I didn’t play rugby until my late teens. The boys I was closest with growing up went to Waitemata (RFC) and I went with them to play for the U19s, then got picked by the premier (first) team. I was picked up by some scouts, played for New Zealand U20 and everything snowballed from there.
I was working as an apprentice carpenter. And at the same time I got an ITM Cup contract with North Harbour – it’s semi-pro.
I loved being in New Zealand but I wanted to do something for myself, to explore. I asked the question to my agent (about playing overseas) and Worcester picked me up. It was only for six months but I thought if I played well someone else would pick me up and Bristol did.

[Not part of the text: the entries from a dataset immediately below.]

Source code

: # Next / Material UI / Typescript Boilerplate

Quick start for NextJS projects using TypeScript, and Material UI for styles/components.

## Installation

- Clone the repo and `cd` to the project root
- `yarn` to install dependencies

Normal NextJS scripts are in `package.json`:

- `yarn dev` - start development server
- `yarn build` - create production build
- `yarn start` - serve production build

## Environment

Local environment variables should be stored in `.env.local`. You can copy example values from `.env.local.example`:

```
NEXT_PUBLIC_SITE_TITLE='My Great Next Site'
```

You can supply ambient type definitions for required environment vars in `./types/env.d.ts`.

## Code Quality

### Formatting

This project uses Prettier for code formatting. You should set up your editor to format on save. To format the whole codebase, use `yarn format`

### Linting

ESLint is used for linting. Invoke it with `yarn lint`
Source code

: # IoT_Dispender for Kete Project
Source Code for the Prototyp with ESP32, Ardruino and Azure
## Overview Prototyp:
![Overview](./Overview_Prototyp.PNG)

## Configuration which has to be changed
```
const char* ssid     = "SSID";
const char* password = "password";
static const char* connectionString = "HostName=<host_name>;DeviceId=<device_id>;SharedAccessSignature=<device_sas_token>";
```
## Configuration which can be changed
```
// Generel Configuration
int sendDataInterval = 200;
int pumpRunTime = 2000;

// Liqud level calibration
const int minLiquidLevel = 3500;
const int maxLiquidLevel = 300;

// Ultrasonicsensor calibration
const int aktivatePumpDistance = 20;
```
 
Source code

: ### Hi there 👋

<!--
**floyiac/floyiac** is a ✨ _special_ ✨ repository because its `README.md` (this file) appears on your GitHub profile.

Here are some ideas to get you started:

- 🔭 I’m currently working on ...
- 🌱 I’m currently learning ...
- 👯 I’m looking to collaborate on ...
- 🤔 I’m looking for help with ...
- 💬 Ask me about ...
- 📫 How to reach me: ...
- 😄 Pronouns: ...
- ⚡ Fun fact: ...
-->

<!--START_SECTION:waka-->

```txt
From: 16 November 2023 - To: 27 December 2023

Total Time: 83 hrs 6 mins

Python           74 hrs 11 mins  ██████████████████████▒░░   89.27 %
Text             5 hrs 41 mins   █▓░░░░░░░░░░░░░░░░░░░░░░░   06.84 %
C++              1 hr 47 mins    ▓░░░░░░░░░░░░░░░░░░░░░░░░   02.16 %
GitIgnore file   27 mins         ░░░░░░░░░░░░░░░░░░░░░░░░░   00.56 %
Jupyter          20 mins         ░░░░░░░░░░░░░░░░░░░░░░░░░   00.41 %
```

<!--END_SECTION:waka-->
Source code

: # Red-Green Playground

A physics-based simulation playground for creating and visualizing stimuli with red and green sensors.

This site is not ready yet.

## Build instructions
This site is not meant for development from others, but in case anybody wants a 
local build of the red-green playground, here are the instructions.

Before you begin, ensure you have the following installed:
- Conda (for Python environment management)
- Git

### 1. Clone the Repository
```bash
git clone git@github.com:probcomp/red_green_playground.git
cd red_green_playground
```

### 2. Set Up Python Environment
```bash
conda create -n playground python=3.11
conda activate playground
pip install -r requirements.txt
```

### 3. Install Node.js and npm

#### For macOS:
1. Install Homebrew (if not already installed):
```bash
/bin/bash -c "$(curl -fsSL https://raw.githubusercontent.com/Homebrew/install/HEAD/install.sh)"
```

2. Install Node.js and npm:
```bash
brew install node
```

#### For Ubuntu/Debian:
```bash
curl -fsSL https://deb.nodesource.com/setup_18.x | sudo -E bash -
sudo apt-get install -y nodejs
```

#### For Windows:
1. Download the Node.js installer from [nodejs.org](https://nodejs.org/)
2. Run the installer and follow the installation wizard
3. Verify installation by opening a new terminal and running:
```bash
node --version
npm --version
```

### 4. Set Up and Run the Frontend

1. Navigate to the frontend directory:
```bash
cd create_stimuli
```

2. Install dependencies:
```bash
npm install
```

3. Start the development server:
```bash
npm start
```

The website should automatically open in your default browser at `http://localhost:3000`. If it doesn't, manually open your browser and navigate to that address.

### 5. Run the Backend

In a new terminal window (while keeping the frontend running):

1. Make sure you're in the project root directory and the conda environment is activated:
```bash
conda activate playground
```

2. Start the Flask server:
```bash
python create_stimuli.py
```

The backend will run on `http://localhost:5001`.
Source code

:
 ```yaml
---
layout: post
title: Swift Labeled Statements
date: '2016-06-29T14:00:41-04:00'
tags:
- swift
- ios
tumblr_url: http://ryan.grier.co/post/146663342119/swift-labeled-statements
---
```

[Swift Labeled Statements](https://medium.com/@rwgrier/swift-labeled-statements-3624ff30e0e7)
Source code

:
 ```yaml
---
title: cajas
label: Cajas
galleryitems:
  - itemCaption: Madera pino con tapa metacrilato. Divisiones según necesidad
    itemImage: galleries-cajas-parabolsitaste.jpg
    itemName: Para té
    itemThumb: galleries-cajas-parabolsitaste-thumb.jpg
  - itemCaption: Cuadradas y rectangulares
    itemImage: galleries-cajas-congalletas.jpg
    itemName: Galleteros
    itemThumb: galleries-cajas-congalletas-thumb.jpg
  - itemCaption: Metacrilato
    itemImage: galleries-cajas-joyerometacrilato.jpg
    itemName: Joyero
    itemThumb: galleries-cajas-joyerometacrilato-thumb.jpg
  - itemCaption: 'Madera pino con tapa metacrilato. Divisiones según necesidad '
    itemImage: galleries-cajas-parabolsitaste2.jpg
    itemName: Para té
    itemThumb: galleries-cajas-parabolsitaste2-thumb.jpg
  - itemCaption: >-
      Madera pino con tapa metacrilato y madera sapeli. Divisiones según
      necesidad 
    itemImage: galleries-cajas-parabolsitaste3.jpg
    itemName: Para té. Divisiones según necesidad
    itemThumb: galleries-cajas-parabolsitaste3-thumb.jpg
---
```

Moving overseas made me grow up in a way. I’m so close to my family, then I had to live by myself in a whole new country. I had to get everything sorted off the field and play rugby at the same time – that was probably the hardest thing. Luckily some boys knew other boys from back home, so that made it a lot easier.
Playing for Samoa is definitely the best decision I ever made. I was approached by Samoa in my last year at North Harbour and I decided to commit to them. It’s a privilege to play for Samoa, to be part of Samoa’s history and part of the Samoa jersey. It’s pretty hard to explain and put into words, but to get that chance means a lot.
I giggled when I was named Samoa captain! It was a surprise. It was in a meeting and I was thinking, ‘What’s happening? I only got into the squad a year ago and now I’m captain.’ After a few seconds, I sat back to take it all in.
I knew I had to step up because it’s the biggest job in the Samoa jersey. It’s a huge honour. I’m action over words, respect everyone – that’s how I lead.
Steve Jackson was my coach at North Harbour. The November tour was his first as Samoa coach and I was injured, but he tells the boys what he wants. I’m excited by the ideas he brings to the table.
We can surprise people at the World Cup. A lot of teams probably think we’re a physical side, but we know the game’s evolved and you’ve got to change it up. There’s a lot more kicking in international rugby, a lot more set-piece, so it’s not just razzle. We’re naturally talented in flair, but a bit of structure is also what’s needed.
Playing for the Barbarians is a huge honour. Growing up in New Zealand and seeing the way they play, the jersey, the world-class players they have, was awesome. I always dreamed of playing for them but I didn’t think I’d make the squad at this age. To do it at this point of my career was huge.
I’ve never had too many hobbies but I do a bit of painting. Now and then I pop to Hobbycraft to get some paints and a canvas. I’ve been asked to do portraits by team-mates, but I tell them to come round with the materials for me and no one has. After rugby I might try to do something that involves some sort of art and building, maybe architecture.
Me and my partner, Karen, are high-school sweethearts. We were in the same class so we’ve known each other for a long time. We have a little girl, Kaylen, and I hang out with my family as much as I can.